• **Task item**:
Write out exactly, and only, the lines from the one containing "### Descubrimiento de Servicios" through the last line of the listing below.
[Start of Attachment]
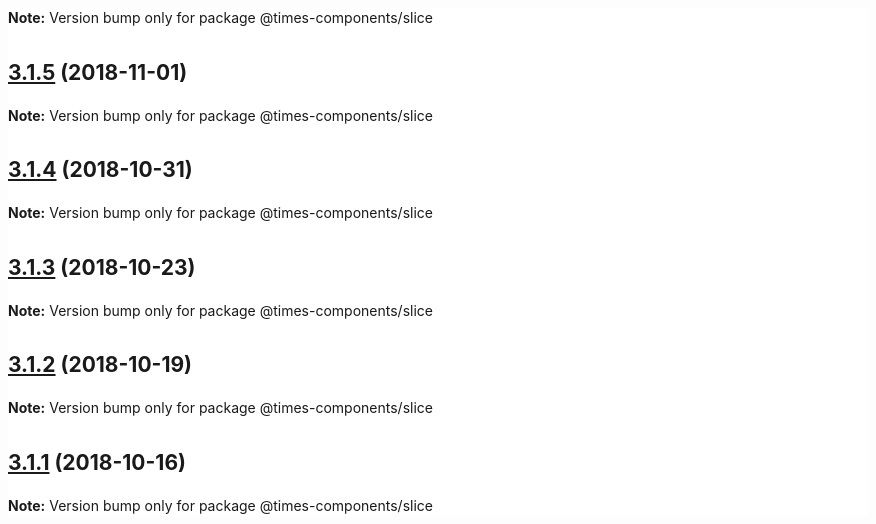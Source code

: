 **Note:** Version bump only for package @times-components/slice





<a name="3.1.5"></a>
## [3.1.5](https://github.com/newsuk/times-components/compare/@times-components/slice@3.1.4...@times-components/slice@3.1.5) (2018-11-01)

**Note:** Version bump only for package @times-components/slice





<a name="3.1.4"></a>
## [3.1.4](https://github.com/newsuk/times-components/compare/@times-components/slice@3.1.3...@times-components/slice@3.1.4) (2018-10-31)

**Note:** Version bump only for package @times-components/slice





<a name="3.1.3"></a>
## [3.1.3](https://github.com/newsuk/times-components/compare/@times-components/slice@3.1.0...@times-components/slice@3.1.3) (2018-10-23)

**Note:** Version bump only for package @times-components/slice





<a name="3.1.2"></a>
## [3.1.2](https://github.com/newsuk/times-components/compare/@times-components/slice@3.1.0...@times-components/slice@3.1.2) (2018-10-19)

**Note:** Version bump only for package @times-components/slice





<a name="3.1.1"></a>
## [3.1.1](https://github.com/newsuk/times-components/compare/@times-components/slice@3.1.0...@times-components/slice@3.1.1) (2018-10-16)

**Note:** Version bump only for package @times-components/slice




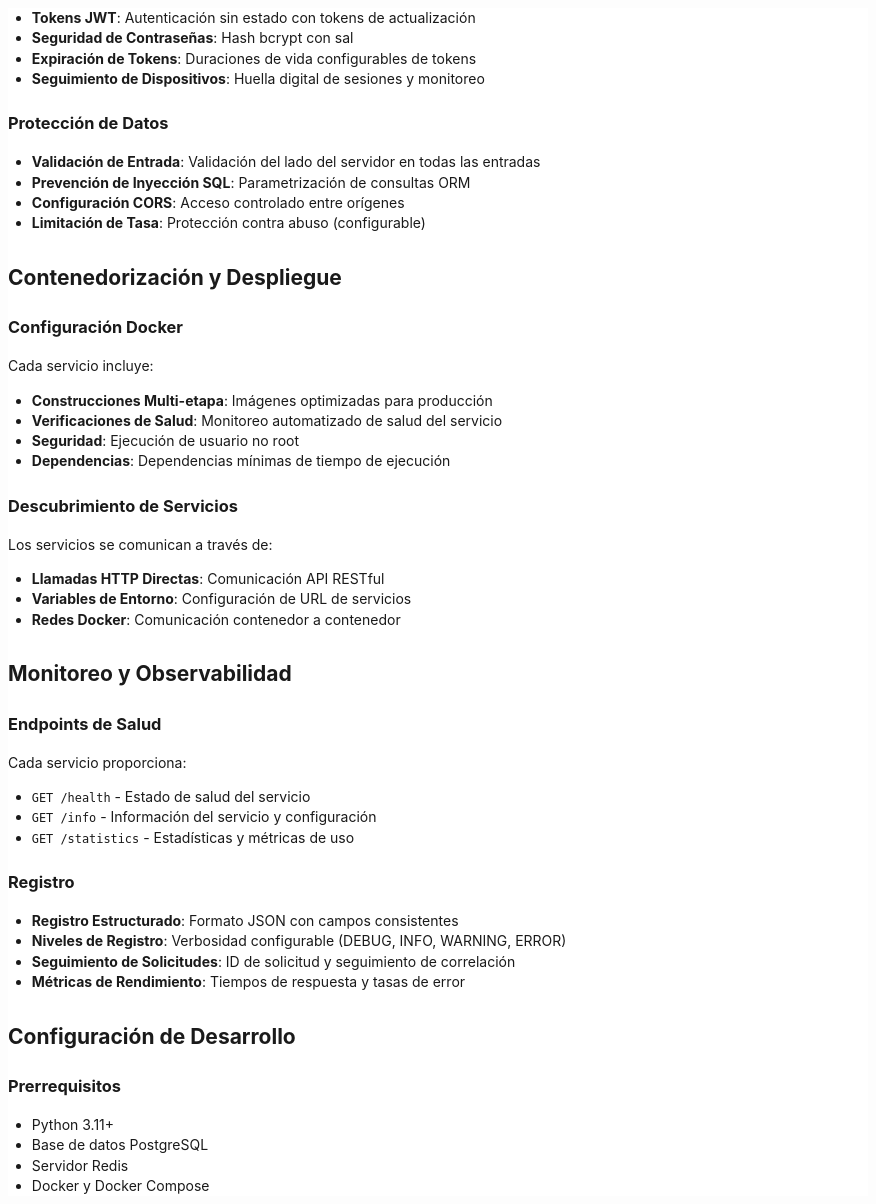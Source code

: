 - **Tokens JWT**: Autenticación sin estado con tokens de actualización
- **Seguridad de Contraseñas**: Hash bcrypt con sal
- **Expiración de Tokens**: Duraciones de vida configurables de tokens
- **Seguimiento de Dispositivos**: Huella digital de sesiones y monitoreo

### Protección de Datos

- **Validación de Entrada**: Validación del lado del servidor en todas las entradas
- **Prevención de Inyección SQL**: Parametrización de consultas ORM
- **Configuración CORS**: Acceso controlado entre orígenes
- **Limitación de Tasa**: Protección contra abuso (configurable)

## Contenedorización y Despliegue

### Configuración Docker

Cada servicio incluye:
- **Construcciones Multi-etapa**: Imágenes optimizadas para producción
- **Verificaciones de Salud**: Monitoreo automatizado de salud del servicio
- **Seguridad**: Ejecución de usuario no root
- **Dependencias**: Dependencias mínimas de tiempo de ejecución

### Descubrimiento de Servicios

Los servicios se comunican a través de:
- **Llamadas HTTP Directas**: Comunicación API RESTful
- **Variables de Entorno**: Configuración de URL de servicios
- **Redes Docker**: Comunicación contenedor a contenedor

## Monitoreo y Observabilidad

### Endpoints de Salud

Cada servicio proporciona:
- `GET /health` - Estado de salud del servicio
- `GET /info` - Información del servicio y configuración
- `GET /statistics` - Estadísticas y métricas de uso

### Registro

- **Registro Estructurado**: Formato JSON con campos consistentes
- **Niveles de Registro**: Verbosidad configurable (DEBUG, INFO, WARNING, ERROR)
- **Seguimiento de Solicitudes**: ID de solicitud y seguimiento de correlación
- **Métricas de Rendimiento**: Tiempos de respuesta y tasas de error

## Configuración de Desarrollo

### Prerrequisitos

- Python 3.11+
- Base de datos PostgreSQL
- Servidor Redis
- Docker y Docker Compose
[End of Attachment]
• **Solution to this exercise**:
### Descubrimiento de Servicios

Los servicios se comunican a través de:
- **Llamadas HTTP Directas**: Comunicación API RESTful
- **Variables de Entorno**: Configuración de URL de servicios
- **Redes Docker**: Comunicación contenedor a contenedor

## Monitoreo y Observabilidad

### Endpoints de Salud

Cada servicio proporciona:
- `GET /health` - Estado de salud del servicio
- `GET /info` - Información del servicio y configuración
- `GET /statistics` - Estadísticas y métricas de uso

### Registro

- **Registro Estructurado**: Formato JSON con campos consistentes
- **Niveles de Registro**: Verbosidad configurable (DEBUG, INFO, WARNING, ERROR)
- **Seguimiento de Solicitudes**: ID de solicitud y seguimiento de correlación
- **Métricas de Rendimiento**: Tiempos de respuesta y tasas de error

## Configuración de Desarrollo

### Prerrequisitos

- Python 3.11+
- Base de datos PostgreSQL
- Servidor Redis
- Docker y Docker Compose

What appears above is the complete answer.